# First Time Trial



## rivers (22 Jun 2018)

I entered my first club TT last night, and it was a friendly match-up with one of the other local clubs. 19.4mph average over a 9 mile course, not too bad for a first go and first day back on the bike after having a dodgy knee for most of the week. Plus, I wasn't anything resembling aero... I'll give it a go again at the next one in a couple of week's time and see if I can get above 20mph.


----------



## wisdom (22 Jun 2018)

I would be proud of that time.Well done.


----------



## Zipp2001 (27 Jan 2019)

Nice job for your first TT and not being aero.
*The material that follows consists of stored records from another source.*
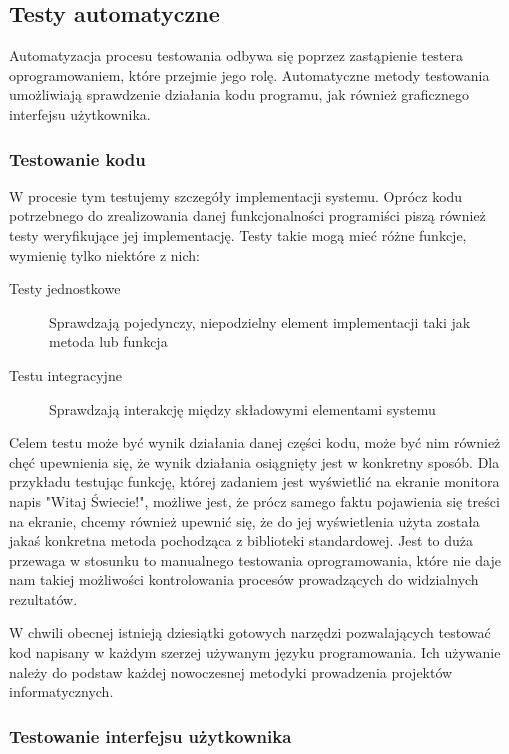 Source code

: 	  \subsection{Testy automatyczne}
	    Automatyzacja procesu testowania odbywa się poprzez zastąpienie testera oprogramowaniem, które przejmie jego rolę. Automatyczne metody testowania umożliwiają sprawdzenie działania kodu programu, jak również graficznego interfejsu użytkownika.
	    \subsubsection{Testowanie kodu}
	    
	      W procesie tym testujemy szczegóły implementacji systemu. Oprócz kodu potrzebnego do zrealizowania danej funkcjonalności programiści piszą również testy weryfikujące jej implementację. Testy takie mogą mieć różne funkcje, wymienię tylko niektóre z nich:
	      
	      \begin{description}
	        \item[Testy jednostkowe] Sprawdzają pojedynczy, niepodzielny element implementacji taki jak metoda lub funkcja
	        \item[Testu integracyjne] Sprawdzają interakcję między składowymi elementami systemu
        \end{description}
        
        Celem testu może być wynik działania danej części kodu, może być nim również chęć upewnienia się, że wynik działania osiągnięty jest w konkretny sposób. Dla przykładu testując funkcję, której zadaniem jest wyświetlić na ekranie monitora napis "Witaj Świecie!", możliwe jest, że prócz samego faktu pojawienia się treści na ekranie, chcemy również upewnić się, że do jej wyświetlenia użyta została jakaś konkretna metoda pochodząca z biblioteki standardowej. Jest to duża przewaga w stosunku to manualnego testowania oprogramowania, które nie daje nam takiej możliwości kontrolowania procesów prowadzących do widzialnych rezultatów.

        W chwili obecnej istnieją dziesiątki gotowych narzędzi pozwalających testować kod napisany w każdym szerzej używanym języku programowania. Ich używanie należy do podstaw każdej nowoczesnej metodyki prowadzenia projektów informatycznych.
        
      \subsubsection{Testowanie interfejsu użytkownika}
Back in the early 90's I was doing two different club TT a week and always love the race against the clock.


----------



## Sharky (25 Apr 2019)

How did it go last year and did you break evens?

I too love time trials. Never been fast, but always gives me an incentive to get the bike out on those cold days. 

Have got to the start line this year?


----------



## rivers (25 Apr 2019)

Sharky said:


> How did it go last year and did you break evens?
> 
> I too love time trials. Never been fast, but always gives me an incentive to get the bike out on those cold days.
> 
> Have got to the start line this year?



I did a second TT later in the year (a 3 up), and our average was 19.9mph over 20 miles. Haven't made it to one yet this year due to not being available for the first 2 club TTs. Will endeavor to make the June TT (on holiday for the May TT)


----------



## Sharky (26 Apr 2019)

Have a good holiday and a good TT in June.
I am lucky that our clubs runs a weekly evening 10 series through the summer months, every Tuesday, so never have long to wait for the next one.


----------



## rivers (26 Jun 2019)

And 20.1 on the same course with a headwind. Also still recovering from Saturday's 208 mile ride across the country. I think I'm stronger than last year


----------



## rivers (2 Aug 2019)

And a new PB. 21.0mph, 23:45. It was a fast night last night


----------